Problem details:
Word for word, return each entry that follows, with every image removed.

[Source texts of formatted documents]
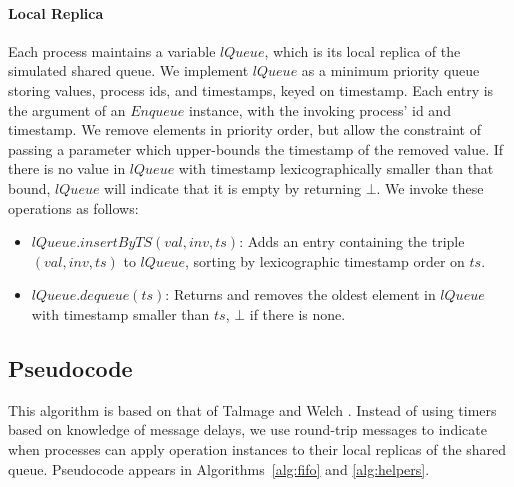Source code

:\documentclass[a4paper,anonymous,USenglish]{lipics-v2021}
\theoremstyle{definition}
\begin{document}
\paragraph*{Local Replica}
Each process maintains a variable $lQueue$, which is its local replica of the simulated shared queue.  We implement $lQueue$ as a minimum priority queue storing values, process ids, and timestamps, keyed on timestamp.  Each entry is the argument of an $Enqueue$ instance, with the invoking process' id and timestamp.  We remove elements in priority order, but allow the constraint of passing a parameter which upper-bounds the timestamp of the removed value.  If there is no value in $lQueue$ with timestamp lexicographically smaller than that bound, $lQueue$ will indicate that it is empty by returning $\bot$.  We invoke these operations as follows:
\begin{itemize}
\item $lQueue.insertByTS(val, inv, ts)$: Adds an entry containing the triple $(val, inv, ts)$ to $lQueue$, sorting by lexicographic timestamp order on $ts$.
\item $lQueue.dequeue(ts)$: Returns and removes the oldest element in $lQueue$ with timestamp smaller than $ts$, $\bot$ if there is none.
\end{itemize}


\subsection{Pseudocode}

This algorithm is based on that of Talmage and Welch \cite{TalmageWelch14}.  Instead of using timers based on knowledge of message delays, we use round-trip messages to indicate when processes can apply operation instances to their local replicas of the shared queue.  Pseudocode appears in Algorithms~\ref{alg:fifo} and \ref{alg:helpers}.
\end{document}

Exercise response:
Source code

:\documentclass[a4paper,anonymous,USenglish]{lipics-v2021}
\theoremstyle{definition}
\begin{document}
\paragraph*{Local Replica}
Each process maintains a variable $lQueue$, which is its local replica of the simulated shared queue.  We implement $lQueue$ as a minimum priority queue storing values, process ids, and timestamps, keyed on timestamp.  Each entry is the argument of an $Enqueue$ instance, with the invoking process' id and timestamp.  We remove elements in priority order, but allow the constraint of passing a parameter which upper-bounds the timestamp of the removed value.  If there is no value in $lQueue$ with timestamp lexicographically smaller than that bound, $lQueue$ will indicate that it is empty by returning $\bot$.  We invoke these operations as follows:
\begin{itemize}
\item $lQueue.insertByTS(val, inv, ts)$: Adds an entry containing the triple $(val, inv, ts)$ to $lQueue$, sorting by lexicographic timestamp order on $ts$.
\item $lQueue.dequeue(ts)$: Returns and removes the oldest element in $lQueue$ with timestamp smaller than $ts$, $\bot$ if there is none.
\end{itemize}


\subsection{Pseudocode}

This algorithm is based on that of Talmage and Welch \cite{TalmageWelch14}.  Instead of using timers based on knowledge of message delays, we use round-trip messages to indicate when processes can apply operation instances to their local replicas of the shared queue.  Pseudocode appears in Algorithms~\ref{alg:fifo} and \ref{alg:helpers}.
\end{document}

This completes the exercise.